**THE PROBLEM**
Go through the entries below from the first line and transcribe each one exactly, ending with the line that contains "A_2 \right\| = |\!".

**ENTRIES PROVIDED**
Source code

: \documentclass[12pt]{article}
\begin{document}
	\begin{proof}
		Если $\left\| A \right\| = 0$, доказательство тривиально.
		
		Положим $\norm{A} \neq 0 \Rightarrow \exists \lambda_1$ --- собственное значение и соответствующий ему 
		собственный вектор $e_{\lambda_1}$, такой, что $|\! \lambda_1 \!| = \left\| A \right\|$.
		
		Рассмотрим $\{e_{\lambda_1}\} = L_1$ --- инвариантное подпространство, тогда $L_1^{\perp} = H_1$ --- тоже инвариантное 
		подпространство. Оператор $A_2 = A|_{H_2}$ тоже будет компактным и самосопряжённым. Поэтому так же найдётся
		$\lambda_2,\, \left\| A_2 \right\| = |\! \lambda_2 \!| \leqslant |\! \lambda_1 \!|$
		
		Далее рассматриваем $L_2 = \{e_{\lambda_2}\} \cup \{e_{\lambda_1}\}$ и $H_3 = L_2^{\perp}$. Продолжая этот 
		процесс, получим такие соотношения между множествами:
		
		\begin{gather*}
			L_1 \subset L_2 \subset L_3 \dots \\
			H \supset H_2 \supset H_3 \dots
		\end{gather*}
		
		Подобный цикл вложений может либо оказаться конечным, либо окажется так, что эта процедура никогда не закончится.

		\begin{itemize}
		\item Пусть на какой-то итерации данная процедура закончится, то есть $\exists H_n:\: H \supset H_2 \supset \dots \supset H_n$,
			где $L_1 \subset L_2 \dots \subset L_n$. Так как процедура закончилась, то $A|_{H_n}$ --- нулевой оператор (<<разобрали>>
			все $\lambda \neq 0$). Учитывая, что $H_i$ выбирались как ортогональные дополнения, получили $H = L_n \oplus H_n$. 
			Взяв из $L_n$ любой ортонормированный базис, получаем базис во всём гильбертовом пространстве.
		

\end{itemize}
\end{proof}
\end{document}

**OUTPUT BELOW**
Source code

: \documentclass[12pt]{article}
\begin{document}
	\begin{proof}
		Если $\left\| A \right\| = 0$, доказательство тривиально.
		
		Положим $\norm{A} \neq 0 \Rightarrow \exists \lambda_1$ --- собственное значение и соответствующий ему 
		собственный вектор $e_{\lambda_1}$, такой, что $|\! \lambda_1 \!| = \left\| A \right\|$.
		
		Рассмотрим $\{e_{\lambda_1}\} = L_1$ --- инвариантное подпространство, тогда $L_1^{\perp} = H_1$ --- тоже инвариантное 
		подпространство. Оператор $A_2 = A|_{H_2}$ тоже будет компактным и самосопряжённым. Поэтому так же найдётся
		$\lambda_2,\, \left\| A_2 \right\| = |\! \lambda_2 \!| \leqslant |\! \lambda_1 \!|$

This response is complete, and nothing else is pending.